How to complete this task: For the listing that follows, give again exactly the lines from the one with "Taken together, these" to the one with "measurements.", including both.
━━ Available data ━━
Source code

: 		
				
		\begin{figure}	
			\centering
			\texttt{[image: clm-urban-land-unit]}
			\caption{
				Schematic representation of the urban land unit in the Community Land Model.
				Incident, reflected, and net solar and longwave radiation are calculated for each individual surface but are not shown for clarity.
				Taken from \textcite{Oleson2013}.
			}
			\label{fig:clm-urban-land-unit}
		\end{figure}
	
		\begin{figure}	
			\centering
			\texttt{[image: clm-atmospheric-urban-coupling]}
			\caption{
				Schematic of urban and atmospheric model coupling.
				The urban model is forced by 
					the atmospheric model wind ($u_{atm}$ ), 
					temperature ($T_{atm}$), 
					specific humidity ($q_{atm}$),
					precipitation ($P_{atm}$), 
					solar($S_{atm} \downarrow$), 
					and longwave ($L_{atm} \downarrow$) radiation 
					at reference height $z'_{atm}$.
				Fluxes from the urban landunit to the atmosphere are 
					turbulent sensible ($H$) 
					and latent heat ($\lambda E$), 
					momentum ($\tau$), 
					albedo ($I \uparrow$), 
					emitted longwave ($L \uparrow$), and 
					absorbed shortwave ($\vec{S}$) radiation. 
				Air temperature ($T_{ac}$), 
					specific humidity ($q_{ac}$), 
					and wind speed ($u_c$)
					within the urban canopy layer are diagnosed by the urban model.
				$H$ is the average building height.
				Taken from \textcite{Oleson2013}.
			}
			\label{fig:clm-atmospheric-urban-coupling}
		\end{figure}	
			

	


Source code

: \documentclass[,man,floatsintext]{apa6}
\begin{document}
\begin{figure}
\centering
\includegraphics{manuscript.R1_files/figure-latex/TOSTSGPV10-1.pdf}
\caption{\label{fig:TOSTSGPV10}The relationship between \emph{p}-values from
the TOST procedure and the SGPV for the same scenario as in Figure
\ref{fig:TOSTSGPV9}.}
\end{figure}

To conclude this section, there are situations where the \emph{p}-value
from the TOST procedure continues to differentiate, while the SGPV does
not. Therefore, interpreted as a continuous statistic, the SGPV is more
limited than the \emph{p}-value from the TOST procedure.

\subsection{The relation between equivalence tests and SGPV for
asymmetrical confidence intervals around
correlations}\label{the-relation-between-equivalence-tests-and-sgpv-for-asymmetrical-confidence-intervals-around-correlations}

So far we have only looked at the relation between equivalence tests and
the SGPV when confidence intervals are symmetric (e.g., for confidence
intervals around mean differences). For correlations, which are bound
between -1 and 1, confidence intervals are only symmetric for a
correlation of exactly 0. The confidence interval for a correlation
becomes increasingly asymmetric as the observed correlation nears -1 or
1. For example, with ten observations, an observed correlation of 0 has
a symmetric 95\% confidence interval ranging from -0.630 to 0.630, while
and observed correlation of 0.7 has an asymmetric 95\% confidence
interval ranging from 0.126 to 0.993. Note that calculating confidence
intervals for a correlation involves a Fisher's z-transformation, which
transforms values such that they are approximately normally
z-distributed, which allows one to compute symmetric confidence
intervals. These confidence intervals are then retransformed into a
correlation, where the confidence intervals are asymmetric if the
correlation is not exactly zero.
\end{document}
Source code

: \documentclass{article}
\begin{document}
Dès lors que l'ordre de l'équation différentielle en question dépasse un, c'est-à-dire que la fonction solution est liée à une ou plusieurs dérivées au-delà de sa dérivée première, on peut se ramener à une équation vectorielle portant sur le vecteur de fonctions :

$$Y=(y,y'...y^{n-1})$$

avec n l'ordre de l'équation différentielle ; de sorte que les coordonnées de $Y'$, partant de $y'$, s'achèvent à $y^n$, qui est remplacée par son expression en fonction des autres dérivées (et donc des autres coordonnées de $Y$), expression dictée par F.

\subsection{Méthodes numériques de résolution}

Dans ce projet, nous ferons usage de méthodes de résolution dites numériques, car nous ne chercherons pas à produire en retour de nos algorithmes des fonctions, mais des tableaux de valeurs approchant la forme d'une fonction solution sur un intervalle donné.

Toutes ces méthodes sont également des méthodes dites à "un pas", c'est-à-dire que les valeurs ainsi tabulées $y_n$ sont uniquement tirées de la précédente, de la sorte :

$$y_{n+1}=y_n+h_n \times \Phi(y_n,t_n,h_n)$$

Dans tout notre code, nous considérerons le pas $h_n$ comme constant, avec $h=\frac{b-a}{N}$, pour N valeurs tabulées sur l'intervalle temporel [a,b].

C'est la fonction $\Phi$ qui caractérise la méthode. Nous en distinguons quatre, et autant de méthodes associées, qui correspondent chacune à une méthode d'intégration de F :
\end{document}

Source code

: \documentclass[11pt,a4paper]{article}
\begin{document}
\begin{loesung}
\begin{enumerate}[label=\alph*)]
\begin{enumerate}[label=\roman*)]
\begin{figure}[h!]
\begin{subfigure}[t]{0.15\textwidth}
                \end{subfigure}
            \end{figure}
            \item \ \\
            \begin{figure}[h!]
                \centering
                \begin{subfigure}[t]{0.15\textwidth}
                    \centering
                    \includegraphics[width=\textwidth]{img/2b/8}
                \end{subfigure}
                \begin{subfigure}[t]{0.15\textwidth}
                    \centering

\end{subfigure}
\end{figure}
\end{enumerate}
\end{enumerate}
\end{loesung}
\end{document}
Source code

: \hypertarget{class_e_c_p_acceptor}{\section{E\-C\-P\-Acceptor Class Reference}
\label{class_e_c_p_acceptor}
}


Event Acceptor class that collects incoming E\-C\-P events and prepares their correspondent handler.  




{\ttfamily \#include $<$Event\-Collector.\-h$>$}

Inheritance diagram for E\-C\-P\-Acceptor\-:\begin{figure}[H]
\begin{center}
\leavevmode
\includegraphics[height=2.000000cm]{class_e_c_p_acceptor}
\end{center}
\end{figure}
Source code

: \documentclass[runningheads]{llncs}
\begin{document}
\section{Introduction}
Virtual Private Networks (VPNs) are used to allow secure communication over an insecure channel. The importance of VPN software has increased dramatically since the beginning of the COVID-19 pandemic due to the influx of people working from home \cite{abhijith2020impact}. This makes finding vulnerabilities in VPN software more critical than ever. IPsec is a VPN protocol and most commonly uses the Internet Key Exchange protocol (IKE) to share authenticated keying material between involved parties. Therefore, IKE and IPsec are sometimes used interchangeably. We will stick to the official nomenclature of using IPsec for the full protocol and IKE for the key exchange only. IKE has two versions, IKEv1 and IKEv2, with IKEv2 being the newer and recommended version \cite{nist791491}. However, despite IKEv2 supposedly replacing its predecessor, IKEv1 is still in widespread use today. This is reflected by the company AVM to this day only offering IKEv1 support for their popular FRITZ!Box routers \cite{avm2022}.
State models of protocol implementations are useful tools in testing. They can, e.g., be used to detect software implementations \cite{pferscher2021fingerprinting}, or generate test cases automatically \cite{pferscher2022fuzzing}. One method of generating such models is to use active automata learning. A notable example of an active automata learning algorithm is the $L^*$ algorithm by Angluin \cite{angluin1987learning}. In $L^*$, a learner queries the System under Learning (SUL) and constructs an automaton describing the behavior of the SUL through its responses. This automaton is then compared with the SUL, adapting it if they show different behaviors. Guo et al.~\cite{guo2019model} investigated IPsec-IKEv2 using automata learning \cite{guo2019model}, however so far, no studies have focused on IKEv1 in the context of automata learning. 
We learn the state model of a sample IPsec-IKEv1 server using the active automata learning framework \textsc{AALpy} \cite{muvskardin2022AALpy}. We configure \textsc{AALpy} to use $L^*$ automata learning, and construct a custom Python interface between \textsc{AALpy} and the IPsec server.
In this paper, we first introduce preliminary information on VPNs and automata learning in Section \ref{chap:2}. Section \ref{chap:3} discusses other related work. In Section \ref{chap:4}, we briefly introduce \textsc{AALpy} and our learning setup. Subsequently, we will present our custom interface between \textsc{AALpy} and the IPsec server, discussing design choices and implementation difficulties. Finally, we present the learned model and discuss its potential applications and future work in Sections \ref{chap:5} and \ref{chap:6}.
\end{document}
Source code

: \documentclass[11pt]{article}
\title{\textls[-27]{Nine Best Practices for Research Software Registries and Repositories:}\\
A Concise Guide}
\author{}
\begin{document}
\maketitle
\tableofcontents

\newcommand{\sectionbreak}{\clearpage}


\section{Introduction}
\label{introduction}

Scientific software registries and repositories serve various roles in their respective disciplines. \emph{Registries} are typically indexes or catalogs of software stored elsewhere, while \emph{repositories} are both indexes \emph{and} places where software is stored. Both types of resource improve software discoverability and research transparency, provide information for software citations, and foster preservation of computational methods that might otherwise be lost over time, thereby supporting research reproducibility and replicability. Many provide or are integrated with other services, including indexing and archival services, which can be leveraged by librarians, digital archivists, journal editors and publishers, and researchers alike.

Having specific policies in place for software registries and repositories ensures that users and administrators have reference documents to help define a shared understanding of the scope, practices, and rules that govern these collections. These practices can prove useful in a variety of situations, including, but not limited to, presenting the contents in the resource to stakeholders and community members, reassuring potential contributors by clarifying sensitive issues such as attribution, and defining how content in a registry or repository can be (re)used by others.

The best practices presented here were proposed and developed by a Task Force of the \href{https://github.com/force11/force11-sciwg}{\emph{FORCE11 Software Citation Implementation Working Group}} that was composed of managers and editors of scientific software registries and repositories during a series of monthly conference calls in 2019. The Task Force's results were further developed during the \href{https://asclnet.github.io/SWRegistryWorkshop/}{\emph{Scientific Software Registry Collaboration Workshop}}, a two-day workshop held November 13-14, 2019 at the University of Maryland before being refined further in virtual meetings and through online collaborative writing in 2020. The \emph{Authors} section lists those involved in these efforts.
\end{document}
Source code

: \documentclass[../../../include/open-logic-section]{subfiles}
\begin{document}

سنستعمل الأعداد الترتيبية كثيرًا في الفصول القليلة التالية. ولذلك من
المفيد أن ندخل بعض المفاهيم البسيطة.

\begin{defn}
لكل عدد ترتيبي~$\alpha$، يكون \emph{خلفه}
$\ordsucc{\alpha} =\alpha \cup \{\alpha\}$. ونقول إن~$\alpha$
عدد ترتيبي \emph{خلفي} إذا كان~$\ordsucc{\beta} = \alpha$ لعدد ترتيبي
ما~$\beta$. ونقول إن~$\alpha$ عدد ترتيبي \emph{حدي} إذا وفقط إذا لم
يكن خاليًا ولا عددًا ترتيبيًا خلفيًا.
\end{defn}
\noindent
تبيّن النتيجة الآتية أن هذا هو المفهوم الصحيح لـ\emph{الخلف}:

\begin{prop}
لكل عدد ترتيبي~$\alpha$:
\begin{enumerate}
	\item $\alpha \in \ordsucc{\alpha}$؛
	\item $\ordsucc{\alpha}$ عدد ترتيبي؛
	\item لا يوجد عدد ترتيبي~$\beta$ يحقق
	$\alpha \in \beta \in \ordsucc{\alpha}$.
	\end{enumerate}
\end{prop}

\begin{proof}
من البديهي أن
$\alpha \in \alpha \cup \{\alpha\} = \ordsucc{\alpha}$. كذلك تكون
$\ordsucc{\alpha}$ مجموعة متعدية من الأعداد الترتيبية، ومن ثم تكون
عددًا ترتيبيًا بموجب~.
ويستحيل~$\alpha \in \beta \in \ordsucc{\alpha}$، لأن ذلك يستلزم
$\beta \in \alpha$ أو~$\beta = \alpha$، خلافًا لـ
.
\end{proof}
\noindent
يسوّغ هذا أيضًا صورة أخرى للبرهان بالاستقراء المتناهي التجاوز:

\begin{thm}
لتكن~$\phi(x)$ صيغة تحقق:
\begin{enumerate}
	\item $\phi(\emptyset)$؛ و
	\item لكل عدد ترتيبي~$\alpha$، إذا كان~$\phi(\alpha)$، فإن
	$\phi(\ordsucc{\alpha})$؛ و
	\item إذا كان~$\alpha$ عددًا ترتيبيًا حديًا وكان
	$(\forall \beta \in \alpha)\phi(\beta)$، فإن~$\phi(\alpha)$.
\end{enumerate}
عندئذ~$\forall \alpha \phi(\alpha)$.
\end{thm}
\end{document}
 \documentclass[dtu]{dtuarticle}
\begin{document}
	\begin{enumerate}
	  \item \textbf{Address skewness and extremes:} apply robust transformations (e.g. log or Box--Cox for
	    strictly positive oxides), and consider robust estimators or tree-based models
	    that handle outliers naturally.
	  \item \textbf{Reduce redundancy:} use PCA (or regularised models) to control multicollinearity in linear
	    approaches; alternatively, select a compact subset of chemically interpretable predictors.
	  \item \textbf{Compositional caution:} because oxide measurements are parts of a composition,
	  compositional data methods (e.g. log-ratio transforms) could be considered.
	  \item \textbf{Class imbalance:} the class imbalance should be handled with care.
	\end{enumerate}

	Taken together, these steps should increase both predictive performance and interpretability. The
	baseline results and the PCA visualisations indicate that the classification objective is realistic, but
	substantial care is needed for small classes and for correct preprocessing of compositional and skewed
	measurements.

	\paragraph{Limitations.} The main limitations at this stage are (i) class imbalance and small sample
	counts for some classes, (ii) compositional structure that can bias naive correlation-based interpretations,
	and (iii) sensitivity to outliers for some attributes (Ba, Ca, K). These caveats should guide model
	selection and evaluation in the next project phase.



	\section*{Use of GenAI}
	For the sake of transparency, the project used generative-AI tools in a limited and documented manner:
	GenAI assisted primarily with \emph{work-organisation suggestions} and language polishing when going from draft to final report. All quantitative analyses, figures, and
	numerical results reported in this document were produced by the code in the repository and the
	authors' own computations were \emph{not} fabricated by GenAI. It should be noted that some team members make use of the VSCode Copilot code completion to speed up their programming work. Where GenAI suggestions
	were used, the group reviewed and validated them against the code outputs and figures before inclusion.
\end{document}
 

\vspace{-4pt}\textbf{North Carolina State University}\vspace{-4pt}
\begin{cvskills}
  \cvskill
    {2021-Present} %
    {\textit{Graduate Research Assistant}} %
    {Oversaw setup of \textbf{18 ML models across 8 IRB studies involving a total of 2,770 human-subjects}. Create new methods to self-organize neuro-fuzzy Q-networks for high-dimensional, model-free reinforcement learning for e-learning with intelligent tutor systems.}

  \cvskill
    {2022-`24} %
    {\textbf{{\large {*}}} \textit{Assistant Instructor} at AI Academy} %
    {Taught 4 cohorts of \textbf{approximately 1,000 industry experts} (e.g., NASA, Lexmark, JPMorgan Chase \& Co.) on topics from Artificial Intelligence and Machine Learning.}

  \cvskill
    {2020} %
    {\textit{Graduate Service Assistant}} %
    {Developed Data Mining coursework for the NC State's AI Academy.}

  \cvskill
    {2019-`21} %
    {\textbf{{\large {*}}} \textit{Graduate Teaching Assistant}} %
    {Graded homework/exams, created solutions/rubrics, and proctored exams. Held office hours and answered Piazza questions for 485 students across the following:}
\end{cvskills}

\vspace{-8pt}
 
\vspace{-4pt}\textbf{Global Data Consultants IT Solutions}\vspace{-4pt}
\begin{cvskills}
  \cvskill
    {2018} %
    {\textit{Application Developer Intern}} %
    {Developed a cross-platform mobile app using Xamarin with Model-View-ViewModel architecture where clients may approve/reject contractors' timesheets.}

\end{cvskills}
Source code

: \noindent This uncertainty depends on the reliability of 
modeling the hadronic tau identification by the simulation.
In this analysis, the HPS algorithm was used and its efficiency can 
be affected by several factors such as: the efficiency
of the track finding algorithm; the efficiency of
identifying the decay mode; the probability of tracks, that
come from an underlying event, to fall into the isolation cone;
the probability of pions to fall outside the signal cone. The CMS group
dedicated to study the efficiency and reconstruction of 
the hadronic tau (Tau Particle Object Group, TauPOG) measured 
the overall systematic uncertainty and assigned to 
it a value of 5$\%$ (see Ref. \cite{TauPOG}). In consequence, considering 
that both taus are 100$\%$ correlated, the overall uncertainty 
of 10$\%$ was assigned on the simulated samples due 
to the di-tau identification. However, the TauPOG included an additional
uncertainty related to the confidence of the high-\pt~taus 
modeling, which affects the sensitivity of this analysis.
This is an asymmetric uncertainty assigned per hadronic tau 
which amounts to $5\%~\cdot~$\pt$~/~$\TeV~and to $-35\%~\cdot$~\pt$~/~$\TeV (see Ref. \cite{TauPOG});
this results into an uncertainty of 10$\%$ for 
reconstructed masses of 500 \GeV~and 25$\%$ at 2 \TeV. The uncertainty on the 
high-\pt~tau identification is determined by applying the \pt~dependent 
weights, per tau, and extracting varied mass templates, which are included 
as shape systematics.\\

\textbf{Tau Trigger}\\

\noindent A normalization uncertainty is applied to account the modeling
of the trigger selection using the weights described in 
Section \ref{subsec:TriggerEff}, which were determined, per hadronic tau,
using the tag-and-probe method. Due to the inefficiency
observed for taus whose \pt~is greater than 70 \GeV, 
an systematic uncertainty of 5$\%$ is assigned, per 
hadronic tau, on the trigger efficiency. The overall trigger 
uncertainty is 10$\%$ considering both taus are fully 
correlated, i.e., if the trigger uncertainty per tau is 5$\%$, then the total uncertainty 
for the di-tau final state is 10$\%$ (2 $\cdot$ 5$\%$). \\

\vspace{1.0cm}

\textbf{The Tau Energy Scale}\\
━━━
Task response:
	Taken together, these steps should increase both predictive performance and interpretability. The
	baseline results and the PCA visualisations indicate that the classification objective is realistic, but
	substantial care is needed for small classes and for correct preprocessing of compositional and skewed
	measurements.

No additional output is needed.